Nos quisimos con esa canción y con otras también. Después, por supuesto, nos lastimamos sin querer y lamentamos hacernos llorar como auguraba la canción, que sabía más de la vida que nosotros dos.

 

Cuatro

Un banco, de cara al río. Parque de las colectividades, a lo mejor el parque Sunchales. ¿Cuánto llevábamos caminado? Habíamos pasado más de tres horas hablando y tomando un par de cervezas en una mesa de Flora y después nos echamos a andar bordeando el río, uno al lado del otro, repentinamente en silencio. Era noche de enero y el alivio de la brisa nocturna al borde del río alargaba las noches de todos: aunque ya hacía rato que pisábamos la madrugada el parque era un hervidero de gente. Familias que habían llegado con reposeras, grupos de jóvenes con una guitarra y latitas de cerveza, parejas sentadas de cara al río que conversaban a media voz.

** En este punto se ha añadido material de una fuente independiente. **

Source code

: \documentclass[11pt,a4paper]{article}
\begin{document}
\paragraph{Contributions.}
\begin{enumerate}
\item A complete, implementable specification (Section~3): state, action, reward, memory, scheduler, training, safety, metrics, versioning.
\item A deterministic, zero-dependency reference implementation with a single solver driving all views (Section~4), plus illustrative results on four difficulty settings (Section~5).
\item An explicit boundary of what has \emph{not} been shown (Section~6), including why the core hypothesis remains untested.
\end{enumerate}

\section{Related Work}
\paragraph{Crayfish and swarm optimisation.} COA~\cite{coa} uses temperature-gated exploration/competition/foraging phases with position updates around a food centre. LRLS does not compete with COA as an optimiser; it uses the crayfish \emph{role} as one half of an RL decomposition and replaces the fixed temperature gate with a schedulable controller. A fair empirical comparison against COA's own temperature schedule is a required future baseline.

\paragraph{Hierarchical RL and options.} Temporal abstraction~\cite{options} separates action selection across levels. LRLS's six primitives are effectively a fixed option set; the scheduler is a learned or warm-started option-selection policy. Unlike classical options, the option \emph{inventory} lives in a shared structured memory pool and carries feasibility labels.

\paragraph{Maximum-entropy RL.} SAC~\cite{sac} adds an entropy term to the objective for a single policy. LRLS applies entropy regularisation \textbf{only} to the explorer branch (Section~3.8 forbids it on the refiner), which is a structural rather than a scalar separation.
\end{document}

Nos asombró, a los dos, toda la vida que todavía bullía en un día de semana, a una hora en habitualmente ambos solíamos dormir. Nos sentíamos ajenos, extraños: hay cierta hora en que la ciudad que es nuestra de golpe no lo parece más. Al final nos sentamos en un banco y, tal vez, nos preguntamos ahora qué, ahora cómo, porque ya hacía tiempo que no éramos chicos y eso que estaba ocurriendo era extraño y también hacía tiempo que ninguno de los dos se aventuraba por los laberintos de la seducción. O, por lo menos, no así, en un banco de una plaza, como dos adolescentes. Como turistas a destiempo, con gafas de sol y mallas de colores en los primeros días de frío.

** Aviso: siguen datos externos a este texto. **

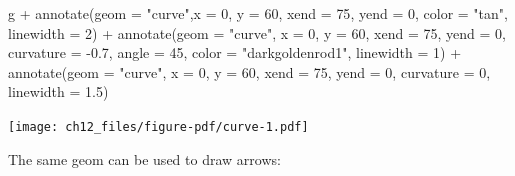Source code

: \documentclass[
  letterpaper,
  DIV=11,
  numbers=noendperiod]{scrreprt}
\newenvironment{Shaded}{\begin{snugshade}}{\end{snugshade}}
\newcommand{\AttributeTok}[1]{\textcolor[rgb]{0.40,0.45,0.13}{#1}}
\newcommand{\DecValTok}[1]{\textcolor[rgb]{0.68,0.00,0.00}{#1}}
\newcommand{\FloatTok}[1]{\textcolor[rgb]{0.68,0.00,0.00}{#1}}
\newcommand{\FunctionTok}[1]{\textcolor[rgb]{0.28,0.35,0.67}{#1}}
\newcommand{\NormalTok}[1]{\textcolor[rgb]{0.00,0.23,0.31}{#1}}
\newcommand{\SpecialCharTok}[1]{\textcolor[rgb]{0.37,0.37,0.37}{#1}}
\newcommand{\StringTok}[1]{\textcolor[rgb]{0.13,0.47,0.30}{#1}}
\begin{document}
\begin{Shaded}
\begin{Highlighting}[]
\NormalTok{g }\SpecialCharTok{+}
  \FunctionTok{annotate}\NormalTok{(}\AttributeTok{geom =} \StringTok{"curve"}\NormalTok{,}\AttributeTok{x =} \DecValTok{0}\NormalTok{, }\AttributeTok{y =} \DecValTok{60}\NormalTok{, }\AttributeTok{xend =} \DecValTok{75}\NormalTok{, }\AttributeTok{yend =} \DecValTok{0}\NormalTok{,}
             \AttributeTok{color =} \StringTok{"tan"}\NormalTok{, }\AttributeTok{linewidth =} \DecValTok{2}\NormalTok{) }\SpecialCharTok{+}
  \FunctionTok{annotate}\NormalTok{(}\AttributeTok{geom =} \StringTok{"curve"}\NormalTok{, }
           \AttributeTok{x =} \DecValTok{0}\NormalTok{, }\AttributeTok{y =} \DecValTok{60}\NormalTok{, }\AttributeTok{xend =} \DecValTok{75}\NormalTok{, }\AttributeTok{yend =} \DecValTok{0}\NormalTok{,}
             \AttributeTok{curvature =} \SpecialCharTok{{-}}\FloatTok{0.7}\NormalTok{, }\AttributeTok{angle =} \DecValTok{45}\NormalTok{,}
             \AttributeTok{color =} \StringTok{"darkgoldenrod1"}\NormalTok{, }\AttributeTok{linewidth =} \DecValTok{1}\NormalTok{) }\SpecialCharTok{+}
  \FunctionTok{annotate}\NormalTok{(}\AttributeTok{geom =} \StringTok{"curve"}\NormalTok{, }\AttributeTok{x =} \DecValTok{0}\NormalTok{, }\AttributeTok{y =} \DecValTok{60}\NormalTok{, }\AttributeTok{xend =} \DecValTok{75}\NormalTok{, }\AttributeTok{yend =} \DecValTok{0}\NormalTok{,}
             \AttributeTok{curvature =} \DecValTok{0}\NormalTok{, }\AttributeTok{linewidth =} \FloatTok{1.5}\NormalTok{)}
\end{Highlighting}
\end{Shaded}

\texttt{[image: ch12\_files/figure-pdf/curve-1.pdf]}

The same geom can be used to draw arrows:
\end{document}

No había música. Pero tengo para mí que, en algún punto secreto, apenas audible, ya sonaba la canción que nos empezaría a perseguir a todas partes. La que sonaba en la playlist que yo había elegido la primera vez que ella se subió al auto, y que resultó ser su canción favorita -la realidad también sabe de clichés-. La que sonó en el patio de una librería de Brooklyn, en Nueva York, justo en el momento en que ella se sentó a leer el libro mío que acababa de comprar, como en un escena de una previsible comedia romántica: "Fly me to the moon / let me play among the stars / let me see what spring is like / on Jupiter and Mars / In other words / hold my hand / in other words, baby kiss me".

Y volamos. Confiando en que, como dijo Flannery O'Connor, todo lo que asciende tiene que converger.

 

Cinco

De modo que a veces echo a andar por esas geografías intangibles que conforman el mapa de las ciudades múltiples y superpuestas en las que conviven los hombres que supe ser. Voy atento a las melodías que suenan en algún rincón y, también, a los callejones de silencio. La memoria y el olvido son dos caras de un mismo elepé que no deja de girar.